Just ask Mauricio da Silva. The 29-year-old fired truck-fleet inspector was standing in line one day recently to register his name on a database for job-seekers. Forca Sindical later found da Silva a three-month stint as a driver for a publicity agency, but now he is making half the $750 monthly salary he took home as an inspector. Da Silva is still looking for a full-time job, but he has little hope things will improve anytime soon. "I'm just doing the best I can with this situation," says da Silva.

Historically, unemployment is low in Brazil. Low wages and a closed economy helped keep jobless rates below 6% for most of the past three decades. But in the 1990s, Brazil has opened its borders to competition from abroad. Since President Fernando Henrique Cardoso squashed hyperinflation with his Real Plan in 1994, foreign companies have bought scores of bloated state-run and private-sector companies and cut payroll. Other Brazilian companies were forced to do the same to compete. As a result, unemployment has risen to 8%, the highest in some 15 years. It will likely rise to 11% this year.

CRASH COURSES. Forca Sindical, an umbrella group of skilled-workers unions, is one of the few rays of hope for Sao Paulo's unemployed. Its Workers Solidarity Center, partly funded by the federal government, offers free courses such as small-business management and telephone marketing. Da Silva, for example, was signing up for a computer course and a class on driving dangerous cargo. Brazilian companies, because they are now forced to compete in a global economy, are demanding "more specialized workers who use new machines and production techniques," says Rogelio Salgado, the center's manager. "Brazilians are trying to make up for lost time."

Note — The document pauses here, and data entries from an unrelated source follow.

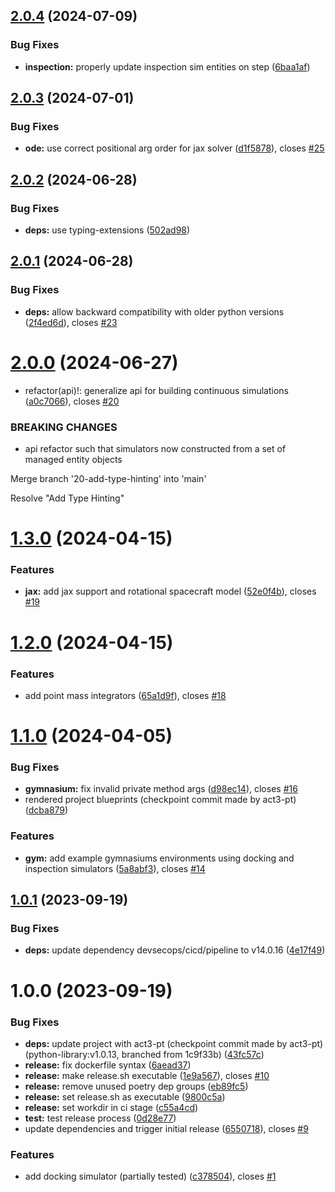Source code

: ## [2.0.4](https://git.act3-ace.com/rta/safe-autonomy-stack/safe-autonomy-simulation/compare/v2.0.3...v2.0.4) (2024-07-09)


### Bug Fixes

* **inspection:** properly update inspection sim entities on step ([6baa1af](https://git.act3-ace.com/rta/safe-autonomy-stack/safe-autonomy-simulation/commit/6baa1af29e5edef7b722ae93bc86005d7c0b850f))

## [2.0.3](https://git.act3-ace.com/rta/safe-autonomy-stack/safe-autonomy-simulation/compare/v2.0.2...v2.0.3) (2024-07-01)


### Bug Fixes

* **ode:** use correct positional arg order for jax solver ([d1f5878](https://git.act3-ace.com/rta/safe-autonomy-stack/safe-autonomy-simulation/commit/d1f587828074de25a8cab623fd470645471a14ec)), closes [#25](https://git.act3-ace.com/rta/safe-autonomy-stack/safe-autonomy-simulation/issues/25)

## [2.0.2](https://git.act3-ace.com/rta/safe-autonomy-stack/safe-autonomy-simulation/compare/v2.0.1...v2.0.2) (2024-06-28)


### Bug Fixes

* **deps:** use typing-extensions ([502ad98](https://git.act3-ace.com/rta/safe-autonomy-stack/safe-autonomy-simulation/commit/502ad98aa53efd15a52438c124f2c922d0e554ba))

## [2.0.1](https://git.act3-ace.com/rta/safe-autonomy-stack/safe-autonomy-simulation/compare/v2.0.0...v2.0.1) (2024-06-28)


### Bug Fixes

* **deps:** allow backward compatibility with older python versions ([2f4ed6d](https://git.act3-ace.com/rta/safe-autonomy-stack/safe-autonomy-simulation/commit/2f4ed6d298df503a0c616e8634cff4fefb246663)), closes [#23](https://git.act3-ace.com/rta/safe-autonomy-stack/safe-autonomy-simulation/issues/23)

# [2.0.0](https://git.act3-ace.com/rta/safe-autonomy-stack/safe-autonomy-simulation/compare/v1.3.0...v2.0.0) (2024-06-27)


* refactor(api)!: generalize api for building continuous simulations ([a0c7066](https://git.act3-ace.com/rta/safe-autonomy-stack/safe-autonomy-simulation/commit/a0c70661d385b8eb09e4c0b24c44517f3bb129bf)), closes [#20](https://git.act3-ace.com/rta/safe-autonomy-stack/safe-autonomy-simulation/issues/20)


### BREAKING CHANGES

* api refactor such that simulators now constructed from a set of managed entity objects

Merge branch '20-add-type-hinting' into 'main'

Resolve "Add Type Hinting"

# [1.3.0](https://git.act3-ace.com/rta/safe-autonomy-stack/safe-autonomy-simulation/compare/v1.2.0...v1.3.0) (2024-04-15)


### Features

* **jax:** add jax support and rotational spacecraft model ([52e0f4b](https://git.act3-ace.com/rta/safe-autonomy-stack/safe-autonomy-simulation/commit/52e0f4bafe08aeeffe93cc5d3a93850521e63e72)), closes [#19](https://git.act3-ace.com/rta/safe-autonomy-stack/safe-autonomy-simulation/issues/19)

# [1.2.0](https://git.act3-ace.com/rta/safe-autonomy-stack/safe-autonomy-simulation/compare/v1.1.0...v1.2.0) (2024-04-15)


### Features

* add point mass integrators ([65a1d9f](https://git.act3-ace.com/rta/safe-autonomy-stack/safe-autonomy-simulation/commit/65a1d9f211a300a0d980a44c2efac45b8b60a8bb)), closes [#18](https://git.act3-ace.com/rta/safe-autonomy-stack/safe-autonomy-simulation/issues/18)

# [1.1.0](https://git.act3-ace.com/rta/safe-autonomy-stack/safe-autonomy-simulation/compare/v1.0.1...v1.1.0) (2024-04-05)


### Bug Fixes

* **gymnasium:** fix invalid private method args ([d98ec14](https://git.act3-ace.com/rta/safe-autonomy-stack/safe-autonomy-simulation/commit/d98ec143fe88557536e4eac75555fae960cba5a0)), closes [#16](https://git.act3-ace.com/rta/safe-autonomy-stack/safe-autonomy-simulation/issues/16)
* rendered project blueprints (checkpoint commit made by act3-pt) ([dcba879](https://git.act3-ace.com/rta/safe-autonomy-stack/safe-autonomy-simulation/commit/dcba8799ac9dc7b4d77134a64b53f407330e5eec))


### Features

* **gym:** add example gymnasiums environments using docking and inspection simulators ([5a8abf3](https://git.act3-ace.com/rta/safe-autonomy-stack/safe-autonomy-simulation/commit/5a8abf3e4f0585a5301287dc74e6da27c0e8e2c3)), closes [#14](https://git.act3-ace.com/rta/safe-autonomy-stack/safe-autonomy-simulation/issues/14)

## [1.0.1](https://git.act3-ace.com/rta/safe-autonomy-stack/safe-autonomy-simulation/compare/v1.0.0...v1.0.1) (2023-09-19)


### Bug Fixes

* **deps:** update dependency devsecops/cicd/pipeline to v14.0.16 ([4e17f49](https://git.act3-ace.com/rta/safe-autonomy-stack/safe-autonomy-simulation/commit/4e17f49dad0d507e3abcdf3c4cff659c038f9a87))

# 1.0.0 (2023-09-19)


### Bug Fixes

* **deps:** update project with act3-pt (checkpoint commit made by act3-pt) (python-library:v1.0.13, branched from 1c9f33b) ([43fc57c](https://git.act3-ace.com/rta/safe-autonomy-stack/safe-autonomy-simulation/commit/43fc57c242bba22a176e91ccf36f939303172c56))
* **release:** fix dockerfile syntax ([6aead37](https://git.act3-ace.com/rta/safe-autonomy-stack/safe-autonomy-simulation/commit/6aead37f6f8ee3353b7fa6849e9ebff99891c698))
* **release:** make release.sh executable ([1e9a567](https://git.act3-ace.com/rta/safe-autonomy-stack/safe-autonomy-simulation/commit/1e9a567831519b494e9cbdc4801b28cd2089d37b)), closes [#10](https://git.act3-ace.com/rta/safe-autonomy-stack/safe-autonomy-simulation/issues/10)
* **release:** remove unused poetry dep groups ([eb89fc5](https://git.act3-ace.com/rta/safe-autonomy-stack/safe-autonomy-simulation/commit/eb89fc53392f3a3def1cf1c5adfd30c762f7d439))
* **release:** set release.sh as executable ([9800c5a](https://git.act3-ace.com/rta/safe-autonomy-stack/safe-autonomy-simulation/commit/9800c5a94382f9ac1c003b3acce565052eac98d1))
* **release:** set workdir in ci stage ([c55a4cd](https://git.act3-ace.com/rta/safe-autonomy-stack/safe-autonomy-simulation/commit/c55a4cd3f0271dce839421440b90d9de37d20970))
* **test:** test release process ([0d28e77](https://git.act3-ace.com/rta/safe-autonomy-stack/safe-autonomy-simulation/commit/0d28e773f12277eb7ef3577f1cdcad829a589ca9))
* update dependencies and trigger initial release ([6550718](https://git.act3-ace.com/rta/safe-autonomy-stack/safe-autonomy-simulation/commit/65507180a31dce7303c9ebf110bedcba19390396)), closes [#9](https://git.act3-ace.com/rta/safe-autonomy-stack/safe-autonomy-simulation/issues/9)


### Features

* add docking simulator (partially tested) ([c378504](https://git.act3-ace.com/rta/safe-autonomy-stack/safe-autonomy-simulation/commit/c3785043c3fc4038efda08eb92e1e0eac2719d84)), closes [#1](https://git.act3-ace.com/rta/safe-autonomy-stack/safe-autonomy-simulation/issues/1)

In fact, lack of formal education is the biggest obstacle for the unemployed. Brazilians average just four years of schooling, low even by the standards of developing nations. In neighboring Argentina, for example, the average is nine years.

Though it is fighting to reduce joblessness, Forca Sindical could turn out to be an enemy of the government's effort to keep inflation from spiraling out of control. Paulo Pereira da Silva, the group's new leader, says he'll demand wage increases for his 7 million members if prices continue to rise. He says that as soon as prices rise 10% for the year, the union will demand inflation-indexed raises for its workers. Due to the 35% devaluation of the Brazilian real since Jan. 13, inflation for the first two months of the year is estimated at 6%.

The government is desperately trying to avoid a return to indexation, a tool Brazilians used as recently as the early 1990s to keep wages in line with inflation. That method was beneficial to some Brazilians, particularly those who had enough money to invest in high-interest bank accounts that outpaced inflation. But even with indexation, the wages of low-income workers lagged behind price increases. Furthermore, indexation helped perpetuate a cycle of economic chaos that a vast majority of Brazilians were happy to leave behind in 1994.